◆ INSTRUCTIONS TO FOLLOW: Although the records include pictures, the copy should not; write out exactly the lines from the first through the line with "идентификатор члена функции.".

━━ MATERIAL FOR THIS EXERCISE

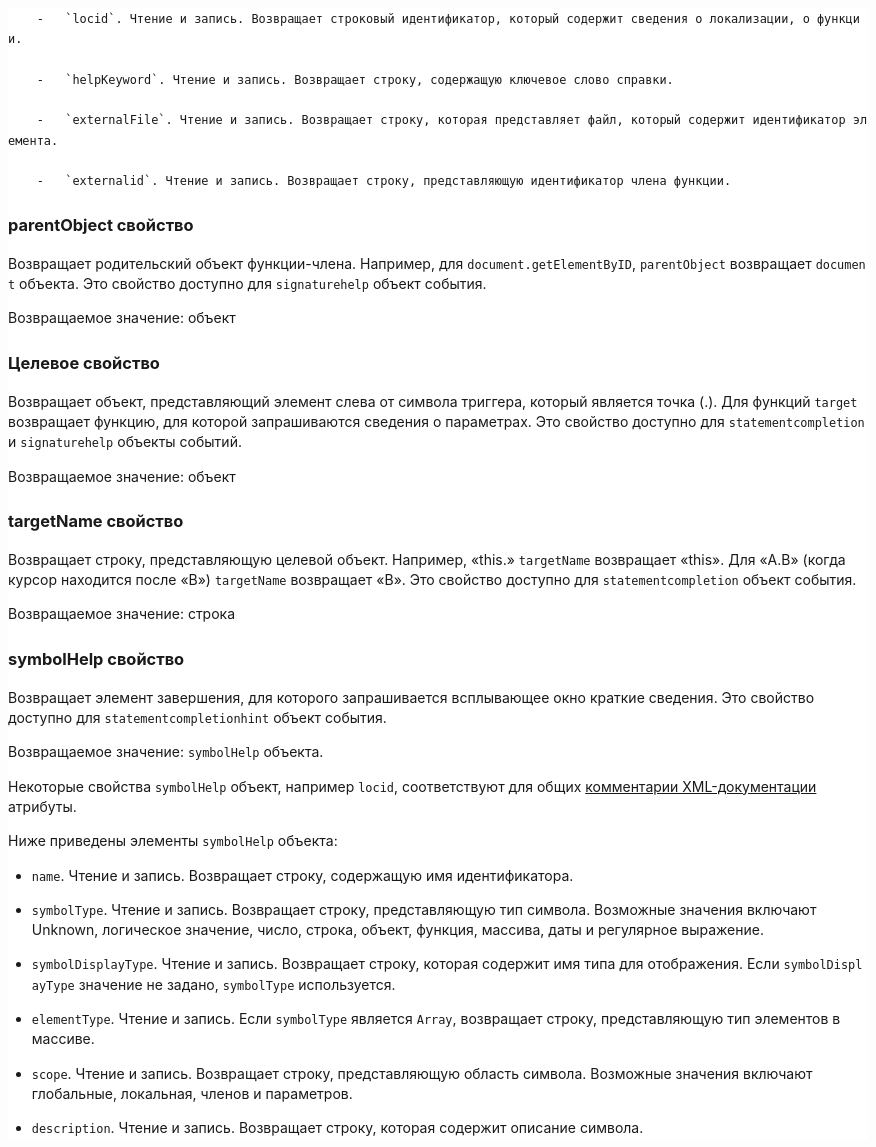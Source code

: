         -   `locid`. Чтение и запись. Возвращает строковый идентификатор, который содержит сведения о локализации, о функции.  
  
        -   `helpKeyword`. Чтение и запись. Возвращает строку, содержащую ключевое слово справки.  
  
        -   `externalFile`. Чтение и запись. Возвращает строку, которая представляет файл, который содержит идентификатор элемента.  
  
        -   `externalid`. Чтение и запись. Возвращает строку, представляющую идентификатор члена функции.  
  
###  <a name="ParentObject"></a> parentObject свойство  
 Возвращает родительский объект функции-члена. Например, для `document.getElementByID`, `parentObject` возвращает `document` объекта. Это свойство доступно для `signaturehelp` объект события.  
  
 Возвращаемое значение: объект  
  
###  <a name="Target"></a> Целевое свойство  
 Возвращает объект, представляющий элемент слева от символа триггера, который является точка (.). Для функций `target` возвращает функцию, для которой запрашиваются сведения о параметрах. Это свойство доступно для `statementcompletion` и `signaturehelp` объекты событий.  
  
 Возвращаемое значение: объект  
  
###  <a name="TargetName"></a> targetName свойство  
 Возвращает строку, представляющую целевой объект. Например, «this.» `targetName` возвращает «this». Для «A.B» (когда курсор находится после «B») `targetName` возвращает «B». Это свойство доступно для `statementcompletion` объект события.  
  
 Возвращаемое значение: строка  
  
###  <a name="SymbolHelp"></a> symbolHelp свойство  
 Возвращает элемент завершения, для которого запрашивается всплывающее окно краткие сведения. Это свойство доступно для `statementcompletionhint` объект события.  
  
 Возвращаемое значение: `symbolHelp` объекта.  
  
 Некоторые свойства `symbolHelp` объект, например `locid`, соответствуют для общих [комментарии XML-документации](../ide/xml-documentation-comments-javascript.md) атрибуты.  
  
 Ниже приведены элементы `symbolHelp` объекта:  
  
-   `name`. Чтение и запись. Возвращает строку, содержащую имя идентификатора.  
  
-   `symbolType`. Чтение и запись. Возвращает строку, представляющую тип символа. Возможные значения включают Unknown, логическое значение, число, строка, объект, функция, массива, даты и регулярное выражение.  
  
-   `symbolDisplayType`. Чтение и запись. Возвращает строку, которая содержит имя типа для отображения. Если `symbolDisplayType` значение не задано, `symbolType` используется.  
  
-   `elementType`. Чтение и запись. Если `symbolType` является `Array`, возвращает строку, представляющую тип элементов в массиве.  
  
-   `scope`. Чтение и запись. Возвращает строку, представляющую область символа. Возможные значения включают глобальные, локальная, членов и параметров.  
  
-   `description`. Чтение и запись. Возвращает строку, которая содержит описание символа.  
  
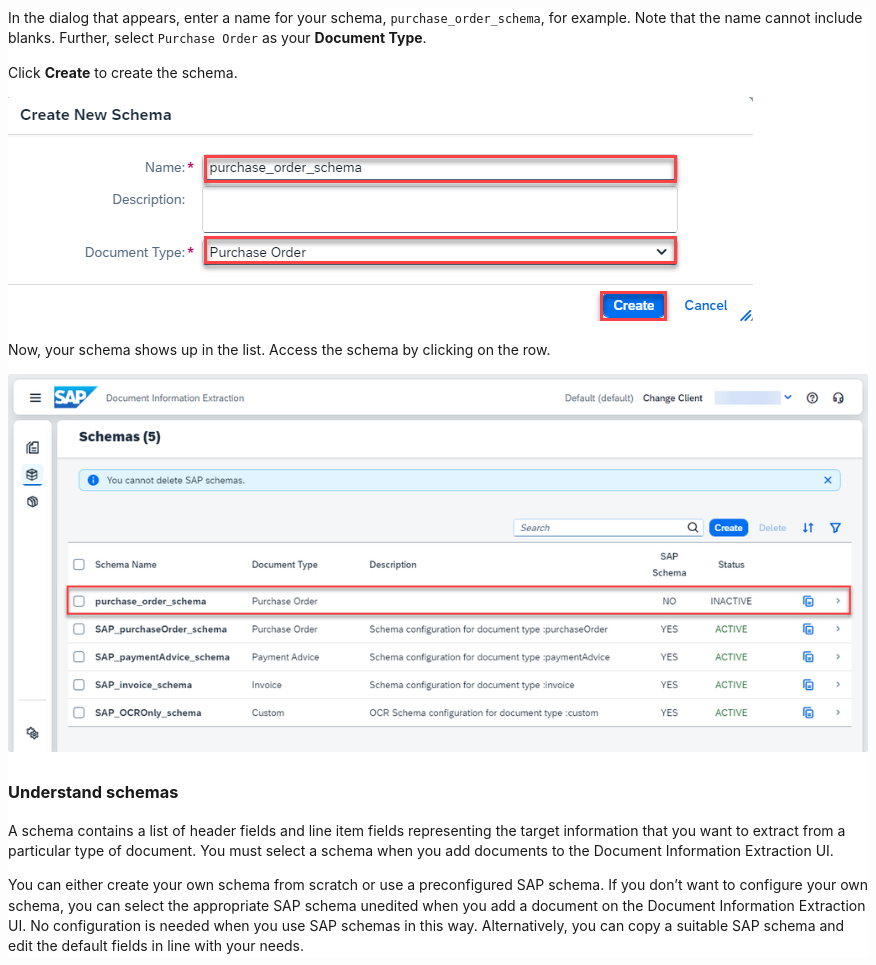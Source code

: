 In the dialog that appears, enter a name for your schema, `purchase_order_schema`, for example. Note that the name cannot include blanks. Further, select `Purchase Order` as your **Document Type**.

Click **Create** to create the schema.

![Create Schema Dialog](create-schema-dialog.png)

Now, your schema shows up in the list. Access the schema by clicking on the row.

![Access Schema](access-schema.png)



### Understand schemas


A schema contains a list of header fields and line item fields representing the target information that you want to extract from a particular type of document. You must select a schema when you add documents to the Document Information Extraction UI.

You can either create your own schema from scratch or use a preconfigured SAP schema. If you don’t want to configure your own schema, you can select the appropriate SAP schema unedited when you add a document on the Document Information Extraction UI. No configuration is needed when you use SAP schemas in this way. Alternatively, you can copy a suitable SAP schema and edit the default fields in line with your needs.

━━━━

◆ FINISHED EXERCISE:
Source code

:         -   `locid`. Чтение и запись. Возвращает строковый идентификатор, который содержит сведения о локализации, о функции.  
  
        -   `helpKeyword`. Чтение и запись. Возвращает строку, содержащую ключевое слово справки.  
  
        -   `externalFile`. Чтение и запись. Возвращает строку, которая представляет файл, который содержит идентификатор элемента.  
  
        -   `externalid`. Чтение и запись. Возвращает строку, представляющую идентификатор члена функции.  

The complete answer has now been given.